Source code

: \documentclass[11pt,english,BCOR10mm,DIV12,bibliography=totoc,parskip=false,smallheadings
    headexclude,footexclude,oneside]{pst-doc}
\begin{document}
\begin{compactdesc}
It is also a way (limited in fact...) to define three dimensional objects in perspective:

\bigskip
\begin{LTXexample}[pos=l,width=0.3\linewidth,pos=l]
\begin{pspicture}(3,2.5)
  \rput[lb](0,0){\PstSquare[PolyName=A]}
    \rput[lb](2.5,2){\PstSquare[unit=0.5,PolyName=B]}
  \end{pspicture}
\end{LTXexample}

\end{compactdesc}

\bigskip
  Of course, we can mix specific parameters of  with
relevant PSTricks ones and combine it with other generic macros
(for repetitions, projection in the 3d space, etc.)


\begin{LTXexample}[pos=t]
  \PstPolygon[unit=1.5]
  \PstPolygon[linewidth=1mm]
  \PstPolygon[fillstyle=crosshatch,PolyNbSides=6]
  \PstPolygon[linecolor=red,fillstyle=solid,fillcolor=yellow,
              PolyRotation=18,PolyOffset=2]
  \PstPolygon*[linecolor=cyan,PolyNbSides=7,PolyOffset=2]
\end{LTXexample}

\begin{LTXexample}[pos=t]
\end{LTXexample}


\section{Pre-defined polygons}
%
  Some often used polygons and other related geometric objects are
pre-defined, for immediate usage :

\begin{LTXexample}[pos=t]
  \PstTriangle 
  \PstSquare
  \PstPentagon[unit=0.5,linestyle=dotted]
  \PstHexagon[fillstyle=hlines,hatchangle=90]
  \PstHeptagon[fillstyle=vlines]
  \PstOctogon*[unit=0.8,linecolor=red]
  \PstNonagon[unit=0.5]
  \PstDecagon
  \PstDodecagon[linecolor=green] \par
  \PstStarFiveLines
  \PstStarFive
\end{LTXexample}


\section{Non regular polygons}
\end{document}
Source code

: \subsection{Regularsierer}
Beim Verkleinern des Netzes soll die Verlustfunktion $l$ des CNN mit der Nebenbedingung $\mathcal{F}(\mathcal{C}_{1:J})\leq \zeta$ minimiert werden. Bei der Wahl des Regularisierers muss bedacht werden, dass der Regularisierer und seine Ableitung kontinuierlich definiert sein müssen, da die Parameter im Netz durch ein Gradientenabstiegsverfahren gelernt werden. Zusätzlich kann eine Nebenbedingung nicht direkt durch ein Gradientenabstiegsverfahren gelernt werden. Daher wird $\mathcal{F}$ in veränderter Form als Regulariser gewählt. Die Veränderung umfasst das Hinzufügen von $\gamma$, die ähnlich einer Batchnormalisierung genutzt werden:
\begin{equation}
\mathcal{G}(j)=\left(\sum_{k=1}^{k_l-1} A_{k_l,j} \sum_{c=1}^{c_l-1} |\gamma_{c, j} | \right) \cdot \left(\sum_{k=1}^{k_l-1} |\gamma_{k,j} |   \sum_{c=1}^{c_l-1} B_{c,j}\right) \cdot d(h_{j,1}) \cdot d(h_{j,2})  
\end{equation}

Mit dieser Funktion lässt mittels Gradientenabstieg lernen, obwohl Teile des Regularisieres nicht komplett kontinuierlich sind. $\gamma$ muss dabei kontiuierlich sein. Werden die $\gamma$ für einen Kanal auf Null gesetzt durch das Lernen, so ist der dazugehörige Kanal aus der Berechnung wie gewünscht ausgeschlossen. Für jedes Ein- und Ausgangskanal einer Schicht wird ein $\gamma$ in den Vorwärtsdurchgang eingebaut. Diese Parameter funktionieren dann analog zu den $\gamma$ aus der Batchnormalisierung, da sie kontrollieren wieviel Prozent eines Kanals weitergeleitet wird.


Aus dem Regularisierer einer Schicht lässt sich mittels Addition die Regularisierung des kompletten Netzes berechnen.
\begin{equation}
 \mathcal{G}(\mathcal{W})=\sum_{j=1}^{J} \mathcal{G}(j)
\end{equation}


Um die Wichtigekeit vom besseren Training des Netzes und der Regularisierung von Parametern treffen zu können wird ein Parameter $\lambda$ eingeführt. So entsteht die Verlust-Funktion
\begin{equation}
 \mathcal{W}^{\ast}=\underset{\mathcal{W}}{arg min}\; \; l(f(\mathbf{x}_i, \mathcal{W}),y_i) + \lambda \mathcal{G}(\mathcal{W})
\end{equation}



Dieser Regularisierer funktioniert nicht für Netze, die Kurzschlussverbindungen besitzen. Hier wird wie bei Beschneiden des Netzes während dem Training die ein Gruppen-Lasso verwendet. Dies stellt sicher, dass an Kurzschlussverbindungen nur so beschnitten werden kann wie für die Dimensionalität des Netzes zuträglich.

+-------+

- YOUR ASSIGNMENT:
Each line of the data is to be transcribed exactly.

- WRITTEN RESPONSE:
Source code

: \documentclass[11pt,english,BCOR10mm,DIV12,bibliography=totoc,parskip=false,smallheadings
    headexclude,footexclude,oneside]{pst-doc}
\begin{document}
\begin{compactdesc}
It is also a way (limited in fact...) to define three dimensional objects in perspective:

\bigskip
\begin{LTXexample}[pos=l,width=0.3\linewidth,pos=l]
\begin{pspicture}(3,2.5)
  \rput[lb](0,0){\PstSquare[PolyName=A]}
    \rput[lb](2.5,2){\PstSquare[unit=0.5,PolyName=B]}
  \end{pspicture}
\end{LTXexample}

\end{compactdesc}

\bigskip
  Of course, we can mix specific parameters of  with
relevant PSTricks ones and combine it with other generic macros
(for repetitions, projection in the 3d space, etc.)


\begin{LTXexample}[pos=t]
  \PstPolygon[unit=1.5]
  \PstPolygon[linewidth=1mm]
  \PstPolygon[fillstyle=crosshatch,PolyNbSides=6]
  \PstPolygon[linecolor=red,fillstyle=solid,fillcolor=yellow,
              PolyRotation=18,PolyOffset=2]
  \PstPolygon*[linecolor=cyan,PolyNbSides=7,PolyOffset=2]
\end{LTXexample}

\begin{LTXexample}[pos=t]
\end{LTXexample}


\section{Pre-defined polygons}
%
  Some often used polygons and other related geometric objects are
pre-defined, for immediate usage :

\begin{LTXexample}[pos=t]
  \PstTriangle 
  \PstSquare
  \PstPentagon[unit=0.5,linestyle=dotted]
  \PstHexagon[fillstyle=hlines,hatchangle=90]
  \PstHeptagon[fillstyle=vlines]
  \PstOctogon*[unit=0.8,linecolor=red]
  \PstNonagon[unit=0.5]
  \PstDecagon
  \PstDodecagon[linecolor=green] \par
  \PstStarFiveLines
  \PstStarFive
\end{LTXexample}


\section{Non regular polygons}
\end{document}
Source code

: \subsection{Regularsierer}
Beim Verkleinern des Netzes soll die Verlustfunktion $l$ des CNN mit der Nebenbedingung $\mathcal{F}(\mathcal{C}_{1:J})\leq \zeta$ minimiert werden. Bei der Wahl des Regularisierers muss bedacht werden, dass der Regularisierer und seine Ableitung kontinuierlich definiert sein müssen, da die Parameter im Netz durch ein Gradientenabstiegsverfahren gelernt werden. Zusätzlich kann eine Nebenbedingung nicht direkt durch ein Gradientenabstiegsverfahren gelernt werden. Daher wird $\mathcal{F}$ in veränderter Form als Regulariser gewählt. Die Veränderung umfasst das Hinzufügen von $\gamma$, die ähnlich einer Batchnormalisierung genutzt werden:
\begin{equation}
\mathcal{G}(j)=\left(\sum_{k=1}^{k_l-1} A_{k_l,j} \sum_{c=1}^{c_l-1} |\gamma_{c, j} | \right) \cdot \left(\sum_{k=1}^{k_l-1} |\gamma_{k,j} |   \sum_{c=1}^{c_l-1} B_{c,j}\right) \cdot d(h_{j,1}) \cdot d(h_{j,2})  
\end{equation}

Mit dieser Funktion lässt mittels Gradientenabstieg lernen, obwohl Teile des Regularisieres nicht komplett kontinuierlich sind. $\gamma$ muss dabei kontiuierlich sein. Werden die $\gamma$ für einen Kanal auf Null gesetzt durch das Lernen, so ist der dazugehörige Kanal aus der Berechnung wie gewünscht ausgeschlossen. Für jedes Ein- und Ausgangskanal einer Schicht wird ein $\gamma$ in den Vorwärtsdurchgang eingebaut. Diese Parameter funktionieren dann analog zu den $\gamma$ aus der Batchnormalisierung, da sie kontrollieren wieviel Prozent eines Kanals weitergeleitet wird.


Aus dem Regularisierer einer Schicht lässt sich mittels Addition die Regularisierung des kompletten Netzes berechnen.
\begin{equation}
 \mathcal{G}(\mathcal{W})=\sum_{j=1}^{J} \mathcal{G}(j)
\end{equation}


Um die Wichtigekeit vom besseren Training des Netzes und der Regularisierung von Parametern treffen zu können wird ein Parameter $\lambda$ eingeführt. So entsteht die Verlust-Funktion
\begin{equation}
 \mathcal{W}^{\ast}=\underset{\mathcal{W}}{arg min}\; \; l(f(\mathbf{x}_i, \mathcal{W}),y_i) + \lambda \mathcal{G}(\mathcal{W})
\end{equation}



Dieser Regularisierer funktioniert nicht für Netze, die Kurzschlussverbindungen besitzen. Hier wird wie bei Beschneiden des Netzes während dem Training die ein Gruppen-Lasso verwendet. Dies stellt sicher, dass an Kurzschlussverbindungen nur so beschnitten werden kann wie für die Dimensionalität des Netzes zuträglich.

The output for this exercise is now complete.